The Swedish audio streaming service disclosed an operating income of 266 million euros ($289 million) for the second quarter, in stark contrast to a loss of 247 million euros ($268 million) during the same period last year. Additionally, the number of monthly active users has surged by 14% year-over-year, reaching 626 million.
CEO Daniel Ek expressed enthusiasm for the company’s growth and innovation, stating, “It’s an exciting time at Spotify. We keep on innovating and showing that we aren’t just a great product, but increasingly also a great business. We are doing so on a timeline that has exceeded even our own expectations. This all bodes very well for the future.”
Following the positive earnings report, Spotify stock surged nearly 14% in pre-market trading on Tuesday.

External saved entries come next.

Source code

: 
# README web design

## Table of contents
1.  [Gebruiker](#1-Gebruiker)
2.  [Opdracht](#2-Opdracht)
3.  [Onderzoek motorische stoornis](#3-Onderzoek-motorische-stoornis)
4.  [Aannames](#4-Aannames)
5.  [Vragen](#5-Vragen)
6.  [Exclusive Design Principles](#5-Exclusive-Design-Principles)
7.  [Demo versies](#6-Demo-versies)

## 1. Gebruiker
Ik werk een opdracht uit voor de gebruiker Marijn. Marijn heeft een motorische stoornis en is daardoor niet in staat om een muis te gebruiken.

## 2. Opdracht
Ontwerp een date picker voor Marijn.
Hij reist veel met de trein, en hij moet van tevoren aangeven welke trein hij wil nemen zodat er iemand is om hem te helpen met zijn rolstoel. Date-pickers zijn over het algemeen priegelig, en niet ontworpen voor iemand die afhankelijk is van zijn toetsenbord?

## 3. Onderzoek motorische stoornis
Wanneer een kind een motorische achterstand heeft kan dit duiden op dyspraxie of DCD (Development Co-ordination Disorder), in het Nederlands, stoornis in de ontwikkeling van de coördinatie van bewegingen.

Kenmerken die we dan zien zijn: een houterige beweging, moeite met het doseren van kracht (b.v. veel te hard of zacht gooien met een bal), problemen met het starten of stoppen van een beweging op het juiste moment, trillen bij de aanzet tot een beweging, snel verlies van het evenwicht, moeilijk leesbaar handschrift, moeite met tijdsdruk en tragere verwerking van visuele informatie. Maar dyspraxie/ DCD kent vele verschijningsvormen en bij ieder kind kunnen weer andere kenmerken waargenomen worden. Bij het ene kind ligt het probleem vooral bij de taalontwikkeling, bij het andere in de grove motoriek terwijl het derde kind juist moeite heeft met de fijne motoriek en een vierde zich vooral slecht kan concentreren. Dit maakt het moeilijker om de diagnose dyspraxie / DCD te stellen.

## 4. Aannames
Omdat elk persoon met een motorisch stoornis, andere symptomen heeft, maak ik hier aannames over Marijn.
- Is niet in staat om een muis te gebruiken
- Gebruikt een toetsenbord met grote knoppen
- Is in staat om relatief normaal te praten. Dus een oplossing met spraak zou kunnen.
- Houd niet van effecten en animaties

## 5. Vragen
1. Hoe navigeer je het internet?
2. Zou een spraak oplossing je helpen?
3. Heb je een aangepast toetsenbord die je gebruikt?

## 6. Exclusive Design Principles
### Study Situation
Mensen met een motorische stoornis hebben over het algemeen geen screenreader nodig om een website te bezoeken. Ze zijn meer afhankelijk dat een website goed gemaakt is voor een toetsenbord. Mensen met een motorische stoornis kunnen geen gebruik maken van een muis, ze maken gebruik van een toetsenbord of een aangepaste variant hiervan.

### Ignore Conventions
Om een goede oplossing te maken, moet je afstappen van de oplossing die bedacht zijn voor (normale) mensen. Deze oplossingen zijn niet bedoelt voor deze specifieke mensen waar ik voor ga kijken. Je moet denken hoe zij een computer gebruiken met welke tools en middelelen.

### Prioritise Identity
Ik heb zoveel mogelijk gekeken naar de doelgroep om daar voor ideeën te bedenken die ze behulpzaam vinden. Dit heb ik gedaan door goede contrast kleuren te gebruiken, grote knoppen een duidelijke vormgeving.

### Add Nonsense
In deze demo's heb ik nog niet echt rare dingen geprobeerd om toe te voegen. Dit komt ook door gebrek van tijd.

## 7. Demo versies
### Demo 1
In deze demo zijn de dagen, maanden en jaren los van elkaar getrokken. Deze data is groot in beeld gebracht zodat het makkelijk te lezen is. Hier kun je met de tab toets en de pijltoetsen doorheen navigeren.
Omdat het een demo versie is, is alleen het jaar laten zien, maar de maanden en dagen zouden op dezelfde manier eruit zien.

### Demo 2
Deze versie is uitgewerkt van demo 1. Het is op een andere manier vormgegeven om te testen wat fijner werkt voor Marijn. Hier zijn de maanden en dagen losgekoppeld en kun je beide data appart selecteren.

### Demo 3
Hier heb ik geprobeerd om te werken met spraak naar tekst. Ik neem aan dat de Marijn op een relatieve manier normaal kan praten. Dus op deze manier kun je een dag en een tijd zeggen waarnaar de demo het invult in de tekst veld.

In June, Spotify announced that it would be raising prices for its Premium subscriptions in the U.S. Effective this month, individual plan users will see an increase of $1, bringing the monthly cost to $12. Duo plan users will pay $2 more, totaling $17, while Family plan users will face a $3 increase, resulting in a $20 monthly fee. This change follows a price hike last July, the first in 13 years, which averaged $1.
Despite the price adjustments, Spotify experienced a net addition of seven million subscribers in the quarter, exceeding its own expectations by one million.
As the leading audio streaming platform globally, Spotify users demonstrate the lowest cancellation rates compared to other audio and video streaming providers, according to Bloomberg analysis.
However, the company’s financial journey has not always been smooth. In 2022, Spotify’s stock value plummeted by more than two-thirds as it struggled with multiple quarters of operating losses. In January 2023, the company announced a workforce reduction of 600 employees, followed by an additional layoff of approximately 1,500 jobs, representing around 17% of its workforce less than a year later.